ということもあって、この9月に、地元・新宮市から発行された研究雑誌「熊野誌」の第54号・「大逆事件と大石誠之助」特集号(熊野地方史研究会・新宮市立図書館)に僕も6ページほど小文を寄稿させてもらいました。

≪牧師作家・沖野岩三郎は「警察のスパイ」か? 「魂の伝道作家」か?

改めて歌碑「頬白の歌をまねてみるかな」を解読する関根 進≫というタイトルで沖野が残した「歌碑」の謎に迫った小文で内容のさわりは以下です。

≪もう10年ほど前の話になるが、僕は病気保養のために南紀・和歌山の温泉の旅に出かけた。ガンを患った気持ちの弱さも手伝ったに違いない。そのとき、ふと稀有な運命を背負って冥土へ行ってしまった、わが祖父のルーツを辿ってみようという「気分になって、沖野岩三郎の生まれ故郷・日高川町寒川や、30代にして先駆的自由主義者、医師・大石誠之助らと血気盛んに「自由・平等・非戦」を論じ合い、“来るべき民主国家の実現”を夢見たという南紀・新宮の地に立ち寄ってみた。無論、その頃は療後の不調もあり、沖野の伝記を書き上げようとは本気では思ってもいなかった。

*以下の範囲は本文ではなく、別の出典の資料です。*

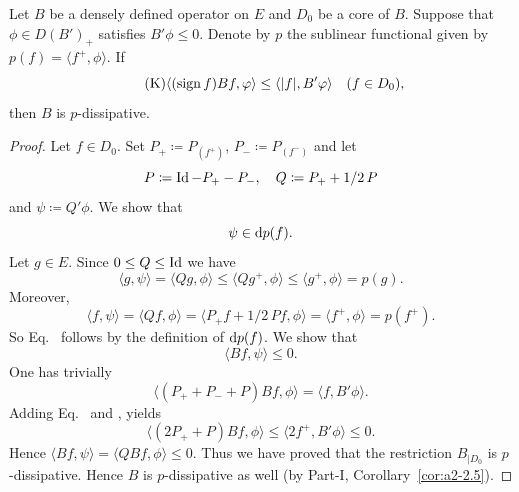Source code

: \begin{proposition}\label{prop:c2-3.10}
Let $B$ be a densely defined operator on $E$ and $D_{0}$ be a core of\/ $B$.
Suppose that $\phi \in D(B')_{+}$ satisfies $B'\phi \leq 0$.
Denote by $p$ the sublinear functional given by $p(f) = \langle f^{+},\phi \rangle$. 
If
\begin{equation*}\label{eq:c2-K6} \tag{K}
	\langle(\sign f) Bf,\phi \rangle \leq \langle|f|,B'\phi\rangle \quad (f \in D_{0}),
\end{equation*}
then $B$ is $p$-dissipative.
\end{proposition}
\begin{proof}
Let $f \in D_{0}$. 
Set $P_{+} \coloneq P_{(f^{+})}$, $P_{-} \coloneq P_{(f^{-})}$ and let
\[
P \coloneq \Id - P_{+} - P_{-} , \quad Q \coloneq P_{+} + 1/2\,P
\]
and $\psi \coloneq Q'\phi$. We show that
\begin{equation}\label{eq:c2-3.2}
\psi \in \ddp(f).
\end{equation}
Let $g \in E$. 
Since $0 \leq Q \leq \Id$ we have 
\[
\langle g,\psi \rangle = \langle Qg,\phi \rangle \leq \langle Qg^{+},\phi \rangle \leq
\langle g^{+},\phi \rangle = p(g) .
\]
Moreover, 
\[\langle f, \psi \rangle = \langle Qf,\phi \rangle = \langle P_{+}f + 1/2 \, Pf,\phi \rangle = \langle f^{+},\phi \rangle = p(f^{+}) .
\]
So Eq.~ follows by the definition of\/ $\ddp(f)$. 
We show that
\begin{equation}\label{eq:c2-3.3}
\langle Bf,\psi \rangle \leq 0.
\end{equation}
One has trivially
\begin{equation}\label{eq:c2-3.4}
\langle(P_{+} + P_{-} + P) Bf,\phi \rangle = \langle f,B'\phi \rangle.
\end{equation}
Adding Eq.~ and ,  yields
\[
\langle(2P_{+} + P)Bf,\phi \rangle \leq \langle 2f^{+},B'\phi \rangle \leq 0 .
\]
Hence $\langle Bf,\psi \rangle = \langle QBf,\phi \rangle \leq 0$.
Thus we have proved that the restriction  $B_{|D_{0}}$ is $p$-dissipative. 
Hence $B$ is $p$-dissipative as well (by Part-I, Corollary~\ref{cor:a2-2.5}).
\end{proof}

しかし、このときに、妙に気になる言葉にめぐり合ってしまった。

大逆事件の資料や事例に詳しい新宮市立図書館司書の山崎泰さんにお会いし、開口一番、次のような言葉を耳にしたからだ。「たしかに牧師・沖野岩三郎に“スパイ説”がありました。しかし、事件の救援活動家として、また弾圧下で真相を書き続けた秘密伝道師として再評価されるべき人です。沖野の小説は事件を知らずに読むと分かりにくいが資料価値の高さを読むべきだと思います」と。なるほど。大逆事件から逮捕をまぬかれた牧師作家・沖野岩三郎には、当時、しきりと「警察の犬=スパイ説」が流れたようだった。

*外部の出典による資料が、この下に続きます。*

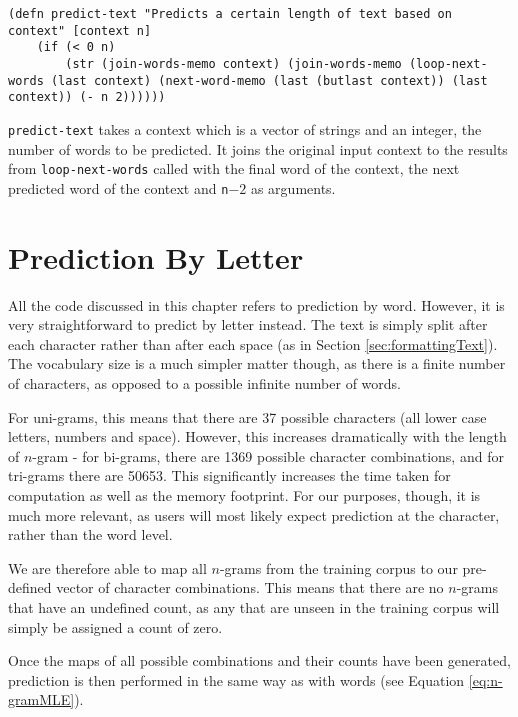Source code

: \begin{lstlisting}
(defn predict-text "Predicts a certain length of text based on context" [context n] 
	(if (< 0 n) 
		(str (join-words-memo context) (join-words-memo (loop-next-words (last context) (next-word-memo (last (butlast context)) (last context)) (- n 2)))))) 
\end{lstlisting}

\lstinline!predict-text! takes a context which is a vector of strings and an integer, the number of words to be predicted. It joins the original input context to the results from \lstinline!loop-next-words! called with the final word of the context, the next predicted word of the context and \lstinline!n!$-2$ as arguments.

\section{Prediction By Letter}

All the code discussed in this chapter refers to prediction by word. However, it is very straightforward to predict by letter instead. The text is simply split after each character rather than after each space (as in Section \ref{sec:formattingText}). The vocabulary size is a much simpler matter though, as there is a finite number of characters, as opposed to a possible infinite number of words.

For uni-grams, this means that there are 37 possible characters (all lower case letters, numbers and space). However, this increases dramatically with the length of $n$-gram - for bi-grams, there are 1369 possible character combinations, and for tri-grams there are 50653. This significantly increases the time taken for computation as well as the memory footprint. For our purposes, though, it is much more relevant, as users will most likely expect prediction at the character, rather than the word level.

We are therefore able to map all $n$-grams from the training corpus to our pre-defined vector of character combinations. This means that there are no $n$-grams that have an undefined count, as any that are unseen in the training corpus will simply be assigned a count of zero.

Once the maps of all possible combinations and their counts have been generated, prediction is then performed in the same way as with words (see Equation \ref{eq:n-gramMLE}).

ちなみに、牧師作家・沖野岩三郎の人物像については、よく、その才能を博覧強記と評する人がいるが、じつのところ、どうにも掴みがたい男のようでもあった。というのは、作家に転進したあとの沖野岩三郎の文壇評価も極端に分かれ、その毀誉褒貶ぶりは、多少、大学時代に近代文学を齧っていたのでおぼろげながら知っていた。たとえば評論家の小川武敏氏は「何時捕らえられるかわからな恐怖の種を持ちながら、数十年間事件の真相を語り続けた」稀有な作家と(日本文学研究叢書「大正の文学」の「沖野岩三郎論」)高評するが、一方で「説教臭い下手糞な作家」であるとか、社会運動家としては「沖野岩三郎どころか腰野弱三郎だ」と批判する者も多かった。文壇主流からは「一風変わった通俗作家」と片付けられていたに過ぎない。

「沖野・警察の犬」説に、僕の長年のジャーナリズムの血がチリチリと騒いだ。よし、エコ贔屓抜きで沖野を裸にしてみよう。さすれば,これまでは見えなかった日本の“近代心性史”の深奥にも迫れるはずだと・・・ちょっと気負ったことも確かだった。

「沖野はただの秘史の“語り部作家”ではない」「獄外の沖野は獄内の大石らとは違った意味で、いわれなき冤罪に泣き、赦しがたい言論弾圧に抗し続けた・・・計り知れぬ魂の闘いにまみれた魂の伝道作家ではなかったか?」 (以下略)≫

拙文はともあれ、この「熊野誌」の第54号・「大逆事件と大石誠之助」特集号は

内容も資料も豊富です。

巻頭には「大逆事件と熊野――大石誠之助の人柄に触れながら」と題する、芥川賞作家・辻原登さんと朝日新聞の早野透さんによる16ページの対談、さらに佐藤春夫記念館館長の辻本雄一さん、文芸評論家の高澤秀次さん、また事件関係者の遺族や関係者の方々20名の珠玉のエッセイがずらりと掲載されています。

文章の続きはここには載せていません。